If films were people, Changeling would have multiple-personality disorder. It opens as a 1930s-style potboiler, morphs into a '50s-era police corruption saga, briefly transforms into a '70s-type horror movie (bloody axes and all), and closes as a generic courtroom drama.
While components of Eastwood's film are excellent, in particular Kelly's quietly tenacious performance and the evocative period details, Changeling is a film of parts, not a unified whole. With its many tonal shifts and dangling subplots, J. Michael Straczynski's sprawling script is a problem. Jolie's performance is another.

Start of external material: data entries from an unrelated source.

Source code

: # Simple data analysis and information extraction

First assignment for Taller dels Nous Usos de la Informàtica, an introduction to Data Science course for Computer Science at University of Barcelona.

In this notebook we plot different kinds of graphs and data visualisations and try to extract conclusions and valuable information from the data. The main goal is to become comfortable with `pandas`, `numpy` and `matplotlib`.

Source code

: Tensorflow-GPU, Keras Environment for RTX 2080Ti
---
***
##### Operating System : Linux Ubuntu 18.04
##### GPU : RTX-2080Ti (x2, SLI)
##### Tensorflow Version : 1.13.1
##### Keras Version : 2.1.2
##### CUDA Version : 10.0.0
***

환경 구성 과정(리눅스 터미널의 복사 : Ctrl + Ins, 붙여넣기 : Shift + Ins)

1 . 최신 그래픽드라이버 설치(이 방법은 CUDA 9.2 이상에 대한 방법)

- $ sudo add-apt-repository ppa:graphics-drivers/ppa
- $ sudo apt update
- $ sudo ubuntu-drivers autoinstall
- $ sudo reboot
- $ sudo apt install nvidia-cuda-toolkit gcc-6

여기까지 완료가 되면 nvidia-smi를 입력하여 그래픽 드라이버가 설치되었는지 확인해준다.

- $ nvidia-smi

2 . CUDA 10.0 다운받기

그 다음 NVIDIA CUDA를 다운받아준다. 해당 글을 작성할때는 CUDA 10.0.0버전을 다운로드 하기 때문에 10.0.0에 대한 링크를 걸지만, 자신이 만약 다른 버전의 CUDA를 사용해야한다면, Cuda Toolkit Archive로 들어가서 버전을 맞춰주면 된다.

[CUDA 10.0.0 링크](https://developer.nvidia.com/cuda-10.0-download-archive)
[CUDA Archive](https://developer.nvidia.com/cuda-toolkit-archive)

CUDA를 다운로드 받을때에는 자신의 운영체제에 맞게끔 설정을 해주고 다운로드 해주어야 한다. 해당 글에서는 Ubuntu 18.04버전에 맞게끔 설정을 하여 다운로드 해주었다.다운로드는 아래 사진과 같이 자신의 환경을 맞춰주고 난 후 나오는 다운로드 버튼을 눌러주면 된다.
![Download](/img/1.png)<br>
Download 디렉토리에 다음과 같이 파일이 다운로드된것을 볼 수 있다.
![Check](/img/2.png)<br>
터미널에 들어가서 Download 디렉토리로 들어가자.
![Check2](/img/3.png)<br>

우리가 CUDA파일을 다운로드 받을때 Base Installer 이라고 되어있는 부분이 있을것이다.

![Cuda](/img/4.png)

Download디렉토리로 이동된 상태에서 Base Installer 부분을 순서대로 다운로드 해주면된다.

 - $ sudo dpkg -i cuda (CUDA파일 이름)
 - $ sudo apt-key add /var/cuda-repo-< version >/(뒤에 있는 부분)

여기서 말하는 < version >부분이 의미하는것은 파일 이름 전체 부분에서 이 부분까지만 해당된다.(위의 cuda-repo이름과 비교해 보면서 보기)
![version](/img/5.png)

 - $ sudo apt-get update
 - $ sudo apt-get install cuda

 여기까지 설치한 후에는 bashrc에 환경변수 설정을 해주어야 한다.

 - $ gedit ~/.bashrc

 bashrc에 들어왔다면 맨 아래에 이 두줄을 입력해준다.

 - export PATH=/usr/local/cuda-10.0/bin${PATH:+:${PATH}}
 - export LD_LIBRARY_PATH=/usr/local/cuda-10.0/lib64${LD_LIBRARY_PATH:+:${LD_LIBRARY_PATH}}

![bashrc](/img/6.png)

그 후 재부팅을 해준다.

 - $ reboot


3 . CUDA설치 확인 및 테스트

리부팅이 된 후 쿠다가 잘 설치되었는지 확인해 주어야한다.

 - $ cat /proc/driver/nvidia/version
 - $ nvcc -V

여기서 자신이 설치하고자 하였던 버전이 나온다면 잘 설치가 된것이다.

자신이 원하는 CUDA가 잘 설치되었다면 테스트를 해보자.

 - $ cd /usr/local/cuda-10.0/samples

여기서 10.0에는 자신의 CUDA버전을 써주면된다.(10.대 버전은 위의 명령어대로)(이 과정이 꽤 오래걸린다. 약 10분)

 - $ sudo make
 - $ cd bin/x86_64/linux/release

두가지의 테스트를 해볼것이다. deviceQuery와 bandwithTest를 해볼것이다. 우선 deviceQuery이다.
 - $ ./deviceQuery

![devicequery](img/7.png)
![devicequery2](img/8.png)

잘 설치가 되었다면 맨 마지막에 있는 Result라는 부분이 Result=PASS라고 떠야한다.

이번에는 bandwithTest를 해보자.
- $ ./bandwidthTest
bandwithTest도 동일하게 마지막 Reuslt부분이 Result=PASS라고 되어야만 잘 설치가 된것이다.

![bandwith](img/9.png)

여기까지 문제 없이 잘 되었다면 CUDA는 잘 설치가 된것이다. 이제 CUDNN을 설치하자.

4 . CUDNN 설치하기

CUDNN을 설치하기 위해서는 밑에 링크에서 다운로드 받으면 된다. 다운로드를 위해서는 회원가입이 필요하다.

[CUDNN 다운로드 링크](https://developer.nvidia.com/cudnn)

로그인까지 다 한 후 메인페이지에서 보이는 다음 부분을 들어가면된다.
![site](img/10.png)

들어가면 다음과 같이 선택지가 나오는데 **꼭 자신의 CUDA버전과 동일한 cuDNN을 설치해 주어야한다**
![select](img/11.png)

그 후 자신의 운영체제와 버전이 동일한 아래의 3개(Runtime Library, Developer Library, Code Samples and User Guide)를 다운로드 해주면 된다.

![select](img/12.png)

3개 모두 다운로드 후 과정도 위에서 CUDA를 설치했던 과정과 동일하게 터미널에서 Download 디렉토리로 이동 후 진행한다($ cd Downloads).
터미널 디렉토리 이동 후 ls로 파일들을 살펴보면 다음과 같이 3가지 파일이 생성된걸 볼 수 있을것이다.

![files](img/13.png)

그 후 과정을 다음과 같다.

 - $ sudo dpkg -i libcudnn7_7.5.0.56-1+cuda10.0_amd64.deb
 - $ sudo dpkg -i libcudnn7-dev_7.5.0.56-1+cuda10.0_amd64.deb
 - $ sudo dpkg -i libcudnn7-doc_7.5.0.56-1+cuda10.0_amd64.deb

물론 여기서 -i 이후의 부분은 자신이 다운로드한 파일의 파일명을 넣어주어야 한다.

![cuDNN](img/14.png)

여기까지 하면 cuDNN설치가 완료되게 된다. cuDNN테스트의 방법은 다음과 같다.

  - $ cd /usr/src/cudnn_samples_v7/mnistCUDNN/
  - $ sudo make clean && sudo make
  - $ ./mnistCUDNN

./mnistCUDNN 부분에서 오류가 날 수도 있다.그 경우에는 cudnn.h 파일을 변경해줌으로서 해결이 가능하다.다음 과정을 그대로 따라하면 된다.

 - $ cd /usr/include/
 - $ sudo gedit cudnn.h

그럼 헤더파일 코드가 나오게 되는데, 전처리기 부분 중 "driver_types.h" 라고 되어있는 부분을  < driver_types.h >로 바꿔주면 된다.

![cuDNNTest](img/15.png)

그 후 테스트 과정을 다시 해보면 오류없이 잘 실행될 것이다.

Surely the loveliest, and one of the more talented, creatures ever to bound before the movie camera, Jolie is not the first star whose tabloid notoriety intrudes on the moviegoer's ability to view her in character. It is hard, very hard, to see her as someone other than the homewrecking, globetrotting, daddy-hating, Brad-loving, fertile Myrtle Mother Courage of the bedroom eyes and pillow lips.
During the early 1960s, the moviegoing public felt much the same way about Elizabeth Taylor, who in retrospect consistently turned in tremendous performances during that era. Perhaps in 40 years one will be able to appreciate Jolie's Christine without the interference of media static.